→ Required work: Below are entries; tally how many lines hold the string "database" and answer with only that figure.

● ● ● ●

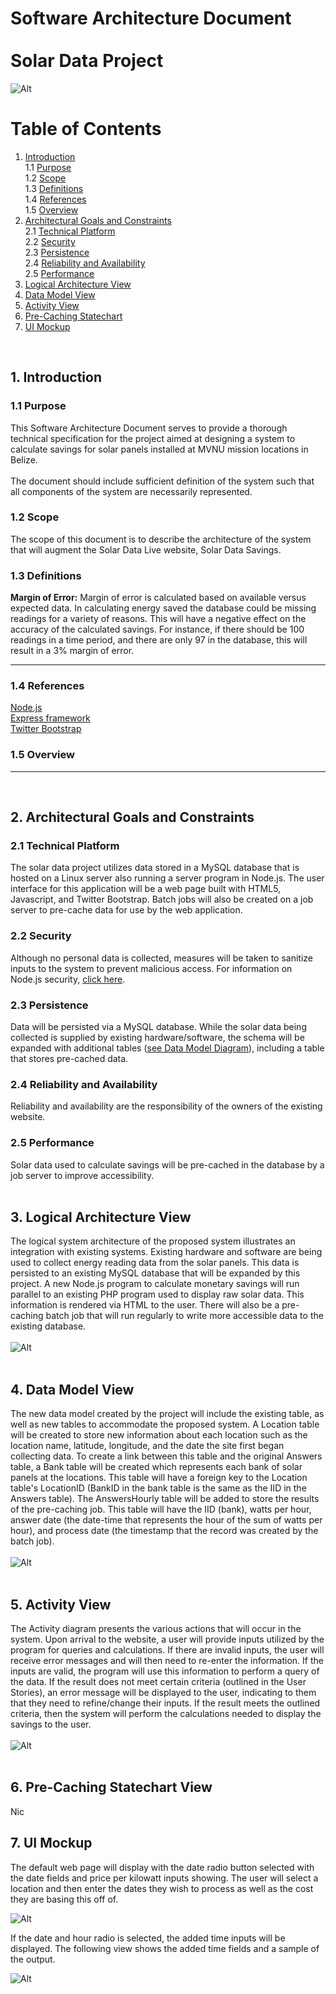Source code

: # Software Architecture Document <br/><br/> Solar Data Project   
![Alt](./images/MVNU_logo.png "MVNU Logo")  

# Table of Contents  
1. [Introduction](#1-introduction)  
   1.1 [Purpose](#11-purpose)  
   1.2 [Scope](#12-scope)  
   1.3 [Definitions](#13-definitions)  
   1.4 [References](#14-references)  
   1.5 [Overview](#15-overview)  
2. [Architectural Goals and Constraints](#2-architectural-goals-and-constraints)  
   2.1 [Technical Platform](#21-technical-platform)  
   2.2 [Security](#22-security)  
   2.3 [Persistence](#23-persistence)  
   2.4 [Reliability and Availability](#24-reliability-and-availability)  
   2.5 [Performance](#25-performance)  
3. [Logical Architecture View](#3-logical-architecture-view)  
4. [Data Model View](#4-data-model-view)  
5. [Activity View](#5-activity-view)  
6. [Pre-Caching Statechart](#6-pre-caching-statechart-view)  
7. [UI Mockup](#7-ui-mockup)  
<br/>

## 1. Introduction  

### 1.1 Purpose  
This Software Architecture Document serves to provide a thorough technical specification for the project aimed at 
designing a system to calculate savings for solar panels installed at MVNU mission locations in Belize.  
<br/>
The document should include sufficient definition of the system such that all components of the system are 
necessarily represented.  

### 1.2 Scope  
The scope of this document is to describe the architecture of the system that will augment the Solar Data Live
website, Solar Data Savings. 

### 1.3 Definitions 
**Margin of Error:**  Margin of error is calculated based on available versus expected data.  In calculating energy saved the database could be missing readings for a variety of reasons.  This will have a negative effect on the accuracy of the calculated savings.  For instance, if there should be 100 readings in a time period, and there are only 97 in the database, this will result in a 3% margin of error. 
___________________

### 1.4 References  
[Node.js](https://nodejs.org/en/)  
[Express framework](http://expressjs.com/)  
[Twitter Bootstrap](http://getbootstrap.com/)  

### 1.5 Overview  
___________________
<br/>
	
## 2. Architectural Goals and Constraints  

### 2.1 Technical Platform  
The solar data project utilizes data stored in a MySQL database that is hosted on a Linux server also running a server program in Node.js. 
The user interface for this application will be a web page built with HTML5, Javascript, and Twitter Bootstrap. Batch jobs will also be
created on a job server to pre-cache data for use by the web application.    

### 2.2 Security  
Although no personal data is collected, measures will be taken to sanitize inputs to the system to prevent malicious access.
For information on Node.js security, [click here](https://nodejs.org/en/security/).  

### 2.3 Persistence  
Data will be persisted via a MySQL database. While the solar data being collected is supplied by existing hardware/software,
the schema will be expanded with additional tables ([see Data Model Diagram](#4-data-model-view)), including a table that stores pre-cached data.  

### 2.4 Reliability and Availability  
Reliability and availability are the responsibility of the owners of the existing website.  

### 2.5 Performance  
Solar data used to calculate savings will be pre-cached in the database by a job server to improve accessibility.  
<br/>

## 3. Logical Architecture View  
The logical system architecture of the proposed system illustrates an integration with existing systems. Existing hardware and software are
being used to collect energy reading data from the solar panels. This data is persisted to an existing MySQL database that will be expanded
by this project. A new Node.js program to calculate monetary savings will run parallel to an existing PHP program used to display raw solar data. 
This information is rendered via HTML to the user. There will also be a pre-caching batch job that will run regularly to write more accessible data to the
existing database.  
<br/>
![Alt](./images/Solar_Data_Web_Application_Logical_Architecture.png "Solar Data Web Application Logical Architecture")  
<br/>

## 4. Data Model View  
The new data model created by the project will include the existing table, as well as new tables to accommodate the proposed system. A Location table will be created
to store new information about each location such as the location name, latitude, longitude, and the date the site first began collecting data. To
create a link between this table and the original Answers table, a Bank table will be created which represents each bank of solar panels at the locations.
This table will have a foreign key to the Location table's LocationID (BankID in the bank table is the same as the IID in the Answers table). The AnswersHourly 
table will be added to store the results of the pre-caching job. This table will have the IID (bank), watts per hour, answer date (the date-time that 
represents the hour of the sum of watts per hour), and process date (the timestamp that the record was created by the batch job).  
<br/>
![Alt](./images/Data_Model.png "Solar Data Web Application Data Model")  
<br/>

## 5. Activity View  
The Activity diagram presents the various actions that will occur in the system. Upon arrival to the website, a user will provide inputs utilized by
the program for queries and calculations. If there are invalid inputs, the user will receive error messages and will then need to re-enter the information. 
If the inputs are valid, the program will use this information to perform a query of the data. If the result does not meet certain criteria (outlined in the User Stories),
an error message will be displayed to the user, indicating to them that they need to refine/change their inputs. If the result meets the outlined
criteria, then the system will perform the calculations needed to display the savings to the user.  
<br/>
![Alt](./images/Activity_Architecture.png "Solar Data Web Application Activity Architecture")  
<br/> 

## 6. Pre-Caching Statechart View  
Nic  

## 7. UI Mockup  
The default web page will display with the date radio button selected with the date fields and price per kilowatt inputs showing. The user will select a location and then enter the dates they wish to process as well as the cost they are basing this off of.  

![Alt](./images/uiDATEONLY.jpg "Default Web View")

If the date and hour radio is selected, the added time inputs will be displayed. The following view shows the added time fields and a sample of the output.

![Alt](./images/uiDATETIME.jpg "Added Hour Selections Web View")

● ● ● ●

→ The completed task: 6